Die Zahl der Bevölkerung steigt im Rekord-Tempo. Dank massiver Einwanderung. Trotzdem schrumpft das Bruttoinlandsprodukt – und schrumpft und schrumpft und schrumpft. Also die Summe des Geldes, das die Menschen in Deutschland zusammen ausgegeben haben und ausgeben konnten. Die aktuelle Krise der deutschen Wirtschaft ist keine der Konjunkturkrisen, die immer wieder kommen und gehen – es ist eine strukturelle Krise. Deswegen haben sich nun mehrere Wirtschaftsverbände an Robert Habeck (Grüne) gewandt.

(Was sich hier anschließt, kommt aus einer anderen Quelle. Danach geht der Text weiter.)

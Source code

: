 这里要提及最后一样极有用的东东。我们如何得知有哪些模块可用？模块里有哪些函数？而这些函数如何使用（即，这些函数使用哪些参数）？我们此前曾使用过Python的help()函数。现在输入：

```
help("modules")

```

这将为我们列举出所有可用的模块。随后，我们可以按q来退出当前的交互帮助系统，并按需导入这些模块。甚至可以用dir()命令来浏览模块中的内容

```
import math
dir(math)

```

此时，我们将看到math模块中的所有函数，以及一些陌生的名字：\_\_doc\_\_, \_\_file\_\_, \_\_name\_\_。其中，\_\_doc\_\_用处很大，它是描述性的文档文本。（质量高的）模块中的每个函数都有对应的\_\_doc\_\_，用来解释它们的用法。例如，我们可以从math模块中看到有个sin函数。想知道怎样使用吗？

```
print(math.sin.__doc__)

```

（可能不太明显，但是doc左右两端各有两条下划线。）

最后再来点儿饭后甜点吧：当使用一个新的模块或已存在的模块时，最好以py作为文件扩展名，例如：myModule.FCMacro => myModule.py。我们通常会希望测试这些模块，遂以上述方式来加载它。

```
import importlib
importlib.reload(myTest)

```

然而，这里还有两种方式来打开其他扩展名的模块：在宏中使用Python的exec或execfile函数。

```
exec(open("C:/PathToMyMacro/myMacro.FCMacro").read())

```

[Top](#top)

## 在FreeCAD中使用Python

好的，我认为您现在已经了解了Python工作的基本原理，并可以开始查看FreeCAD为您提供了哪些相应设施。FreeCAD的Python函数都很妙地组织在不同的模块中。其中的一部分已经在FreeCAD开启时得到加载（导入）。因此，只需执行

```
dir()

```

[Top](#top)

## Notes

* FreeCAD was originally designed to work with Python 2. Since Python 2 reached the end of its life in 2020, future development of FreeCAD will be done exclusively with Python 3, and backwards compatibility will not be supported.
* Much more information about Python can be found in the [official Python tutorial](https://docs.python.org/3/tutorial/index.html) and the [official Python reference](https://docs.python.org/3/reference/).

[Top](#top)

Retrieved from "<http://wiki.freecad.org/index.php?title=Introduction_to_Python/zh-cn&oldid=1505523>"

DIHK, BDA, BDI und ZDH fordern den „Wirtschaftsminister“ auf, zehn Punkte umzusetzen, „um Vertrauen zurückzugewinnen und den Standort Deutschland zu stärken“. An erster Stelle steht für die Verbände die Forderung nach „konkurrenzfähigen Strompreisen“. Es folgen die Forderungen nach schnelleren Planungs- und Genehmigungsverfahren sowie nach Entbürokratisierung. Die Verbände beklagen sich über Habeck: „Die Wirtschaft hat viele Vorschläge eingereicht, die bisher nicht berücksichtigt wurden.“ Bestehende Lasten wie Berichts- und Nachweispflichten müssten überprüft und abgeschafft werden.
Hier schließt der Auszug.